Ну, пусть нас научит. И он меня научил, на все времена, а я думаю, что и Швабу, который через пару лет переметнулся в другие воды и выбрался в большой мир, а я все так же томлюсь в лодке, один, без Зекича… И я ни на что не променяю те пять минут, когда из Дуная встает солнце. И крупный окунь, братец мой, бобыль, редко его встретишь в малой стае. Чем рыба мельче, тем стая больше. И пока окунь растет, становится все глазастей, горбатей и высокомерней. Не ахти какой пловец, обычно он держится возле какого-нибудь камня или кочки, скучает в затопленных ветках и поджидает добычу. Поджидает и дожидается. Во-первых, стало быть, надо найти правильное место, тихую заводь или совсем спокойное течение, затопленный ствол дерева со множеством цепляющихся сучьев. Там, где цепляется крючок, тут и рыбу подцепишь, на чистом месте ловить нет никакого смысла. Затем хорошая наживка, мелкая рыбешка, толстый речной червь, хвост уклейки… спрячешь крючок, плюхнешь, где надо, на поплавок или грузило, особой роли не играет. Зекич любил глубину, а я люблю поплавок, и, как только окунь заглотит наживку, он ее уже не отпускает, забирается в самые густые ветки, оттуда его надо в нужный момент вытащить.
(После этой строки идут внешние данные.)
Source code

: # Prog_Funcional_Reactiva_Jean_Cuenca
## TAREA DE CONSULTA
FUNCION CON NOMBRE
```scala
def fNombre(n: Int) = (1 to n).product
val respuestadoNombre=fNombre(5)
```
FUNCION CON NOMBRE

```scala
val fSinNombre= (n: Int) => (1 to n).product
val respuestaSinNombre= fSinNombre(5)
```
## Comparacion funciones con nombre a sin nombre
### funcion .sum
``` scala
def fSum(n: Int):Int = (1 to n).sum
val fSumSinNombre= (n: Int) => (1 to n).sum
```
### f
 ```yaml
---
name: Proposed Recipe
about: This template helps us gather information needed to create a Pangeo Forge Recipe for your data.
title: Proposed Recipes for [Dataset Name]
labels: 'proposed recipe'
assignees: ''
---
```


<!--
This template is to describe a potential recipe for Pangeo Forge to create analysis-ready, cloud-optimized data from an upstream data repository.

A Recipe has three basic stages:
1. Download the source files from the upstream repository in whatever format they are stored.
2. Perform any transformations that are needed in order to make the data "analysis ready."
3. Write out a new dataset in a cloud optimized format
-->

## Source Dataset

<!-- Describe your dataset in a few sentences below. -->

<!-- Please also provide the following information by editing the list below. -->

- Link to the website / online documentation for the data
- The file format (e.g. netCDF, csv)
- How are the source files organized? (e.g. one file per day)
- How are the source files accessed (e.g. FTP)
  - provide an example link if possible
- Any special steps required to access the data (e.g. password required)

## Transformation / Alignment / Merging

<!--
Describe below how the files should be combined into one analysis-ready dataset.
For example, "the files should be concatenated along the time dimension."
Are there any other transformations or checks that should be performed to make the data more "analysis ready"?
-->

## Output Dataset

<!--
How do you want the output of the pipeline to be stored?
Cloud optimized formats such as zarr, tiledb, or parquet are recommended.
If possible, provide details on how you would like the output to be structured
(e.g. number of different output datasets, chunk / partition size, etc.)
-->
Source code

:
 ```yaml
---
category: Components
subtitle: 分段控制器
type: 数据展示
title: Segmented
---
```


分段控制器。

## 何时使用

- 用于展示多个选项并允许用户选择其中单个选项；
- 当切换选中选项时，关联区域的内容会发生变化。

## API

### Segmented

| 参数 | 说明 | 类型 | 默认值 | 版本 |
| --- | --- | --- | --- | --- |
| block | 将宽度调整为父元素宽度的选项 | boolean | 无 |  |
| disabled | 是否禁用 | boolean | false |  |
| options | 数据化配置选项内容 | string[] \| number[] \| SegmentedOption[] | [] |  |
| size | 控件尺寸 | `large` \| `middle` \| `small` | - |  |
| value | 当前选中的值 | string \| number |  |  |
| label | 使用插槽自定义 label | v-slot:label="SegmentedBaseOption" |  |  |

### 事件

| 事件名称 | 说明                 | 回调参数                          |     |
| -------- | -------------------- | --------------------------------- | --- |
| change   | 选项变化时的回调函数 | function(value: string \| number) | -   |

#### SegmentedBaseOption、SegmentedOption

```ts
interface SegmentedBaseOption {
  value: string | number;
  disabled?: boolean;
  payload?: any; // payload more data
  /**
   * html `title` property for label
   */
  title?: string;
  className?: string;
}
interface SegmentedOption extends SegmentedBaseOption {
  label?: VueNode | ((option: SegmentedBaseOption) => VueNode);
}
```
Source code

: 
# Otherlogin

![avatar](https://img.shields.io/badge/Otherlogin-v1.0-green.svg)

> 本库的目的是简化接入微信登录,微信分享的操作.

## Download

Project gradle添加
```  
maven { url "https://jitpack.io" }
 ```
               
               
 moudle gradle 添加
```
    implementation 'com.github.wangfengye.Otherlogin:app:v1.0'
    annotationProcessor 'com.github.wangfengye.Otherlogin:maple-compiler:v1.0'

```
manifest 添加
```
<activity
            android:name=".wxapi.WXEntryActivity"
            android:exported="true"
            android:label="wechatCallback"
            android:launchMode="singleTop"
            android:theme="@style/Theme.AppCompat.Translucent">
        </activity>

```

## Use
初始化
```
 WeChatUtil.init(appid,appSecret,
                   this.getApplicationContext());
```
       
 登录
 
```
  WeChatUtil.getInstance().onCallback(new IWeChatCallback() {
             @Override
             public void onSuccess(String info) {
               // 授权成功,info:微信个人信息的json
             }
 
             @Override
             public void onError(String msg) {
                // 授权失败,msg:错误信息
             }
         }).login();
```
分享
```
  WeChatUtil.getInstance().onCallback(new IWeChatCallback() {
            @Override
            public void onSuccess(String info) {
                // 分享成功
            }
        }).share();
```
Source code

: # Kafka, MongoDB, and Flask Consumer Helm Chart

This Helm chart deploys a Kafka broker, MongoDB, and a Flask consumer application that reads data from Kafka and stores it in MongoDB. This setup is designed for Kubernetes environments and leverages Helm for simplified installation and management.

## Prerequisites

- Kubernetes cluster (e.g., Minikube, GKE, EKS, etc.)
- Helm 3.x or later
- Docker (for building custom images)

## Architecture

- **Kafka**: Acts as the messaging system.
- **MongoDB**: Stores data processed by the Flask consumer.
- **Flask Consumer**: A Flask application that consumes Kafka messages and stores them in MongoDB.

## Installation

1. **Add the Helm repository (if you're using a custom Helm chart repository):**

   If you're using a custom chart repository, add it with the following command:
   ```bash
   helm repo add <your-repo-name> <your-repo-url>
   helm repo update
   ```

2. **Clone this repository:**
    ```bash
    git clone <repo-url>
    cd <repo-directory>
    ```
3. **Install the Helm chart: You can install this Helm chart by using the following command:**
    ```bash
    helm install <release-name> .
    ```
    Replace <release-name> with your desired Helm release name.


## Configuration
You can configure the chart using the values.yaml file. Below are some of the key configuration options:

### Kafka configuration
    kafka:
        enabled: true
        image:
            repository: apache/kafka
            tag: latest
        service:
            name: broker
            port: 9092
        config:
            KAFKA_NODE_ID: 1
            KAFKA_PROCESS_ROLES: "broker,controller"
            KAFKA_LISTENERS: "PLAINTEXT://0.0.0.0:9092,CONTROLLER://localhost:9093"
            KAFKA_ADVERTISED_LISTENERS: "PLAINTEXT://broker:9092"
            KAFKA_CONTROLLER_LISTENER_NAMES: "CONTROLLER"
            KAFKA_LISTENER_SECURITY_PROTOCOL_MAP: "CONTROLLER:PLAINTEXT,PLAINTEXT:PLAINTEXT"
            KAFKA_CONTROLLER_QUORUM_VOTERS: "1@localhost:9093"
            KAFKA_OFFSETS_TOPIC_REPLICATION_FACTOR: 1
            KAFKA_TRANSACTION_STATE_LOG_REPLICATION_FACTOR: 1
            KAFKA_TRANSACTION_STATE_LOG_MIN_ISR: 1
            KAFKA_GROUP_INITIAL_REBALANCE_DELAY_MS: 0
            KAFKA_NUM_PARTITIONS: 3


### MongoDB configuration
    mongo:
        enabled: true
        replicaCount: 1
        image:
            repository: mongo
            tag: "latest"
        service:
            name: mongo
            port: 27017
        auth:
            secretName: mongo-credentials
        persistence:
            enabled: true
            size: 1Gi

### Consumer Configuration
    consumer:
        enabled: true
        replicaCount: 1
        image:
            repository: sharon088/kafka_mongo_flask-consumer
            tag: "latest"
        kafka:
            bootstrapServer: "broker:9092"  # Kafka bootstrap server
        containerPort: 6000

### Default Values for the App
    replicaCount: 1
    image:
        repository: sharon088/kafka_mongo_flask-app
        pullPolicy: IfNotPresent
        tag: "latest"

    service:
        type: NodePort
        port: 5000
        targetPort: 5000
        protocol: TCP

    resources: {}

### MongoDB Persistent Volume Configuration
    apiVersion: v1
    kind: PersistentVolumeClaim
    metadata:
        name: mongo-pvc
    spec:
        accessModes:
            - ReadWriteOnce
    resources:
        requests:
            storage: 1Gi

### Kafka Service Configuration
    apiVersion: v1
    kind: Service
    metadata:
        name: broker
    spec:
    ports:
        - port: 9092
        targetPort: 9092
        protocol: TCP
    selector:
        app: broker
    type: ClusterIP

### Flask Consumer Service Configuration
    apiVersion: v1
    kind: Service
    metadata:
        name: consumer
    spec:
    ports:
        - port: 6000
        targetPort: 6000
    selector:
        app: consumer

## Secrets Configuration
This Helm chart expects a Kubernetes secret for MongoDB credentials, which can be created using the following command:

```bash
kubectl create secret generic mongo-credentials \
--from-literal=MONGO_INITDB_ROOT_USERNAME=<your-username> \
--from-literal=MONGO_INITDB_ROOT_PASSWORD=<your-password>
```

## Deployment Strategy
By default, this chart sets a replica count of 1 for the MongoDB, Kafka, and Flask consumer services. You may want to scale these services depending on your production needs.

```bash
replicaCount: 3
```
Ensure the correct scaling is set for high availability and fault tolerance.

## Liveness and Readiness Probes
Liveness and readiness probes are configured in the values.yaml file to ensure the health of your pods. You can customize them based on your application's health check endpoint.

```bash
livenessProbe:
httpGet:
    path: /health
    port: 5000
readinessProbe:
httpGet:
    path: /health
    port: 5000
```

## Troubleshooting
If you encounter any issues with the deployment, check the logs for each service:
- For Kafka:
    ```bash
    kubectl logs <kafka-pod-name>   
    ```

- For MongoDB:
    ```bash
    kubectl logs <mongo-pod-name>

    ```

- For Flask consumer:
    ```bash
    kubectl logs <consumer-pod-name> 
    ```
Нарыбачились мы в те годы, ей-богу, в результате рыбацкого учения, которое не уступает ни одной философской системе, Зекич, Шваба и я. Окуней завались, хоть из лодки, хоть с берега, хоть в рукавах, в заливах Панчевачки-Рит, Тереза, Црвенка, Бесни-Фок, Сибница, Вага, Дубока-Бара, Ябучки, Визель, Караш, что на Дунае и что на Тамише. Потом каждый пошел своей дорогой… Я переехал из Квартала 21, бросил бас-гитару и исполнил пророчество Джамбасовички, не переставая ходить на рыбалку все те запутанные, переплетенные десятилетия, которые неосязаемо загустели и затвердели во время, называющееся жизнь. Все более одинокий. Прав Мухика, [40] когда говорит, что человек — как кошка, и что ему тяжело жить в одиночестве, но именно он провел в тюремном застенке десять лет, разговаривая только с муравьями, и сам, как муравей среди них, так почему мне должно быть хуже, в лодке, под открытым небом, под разговоры с окунями и неведомыми силами.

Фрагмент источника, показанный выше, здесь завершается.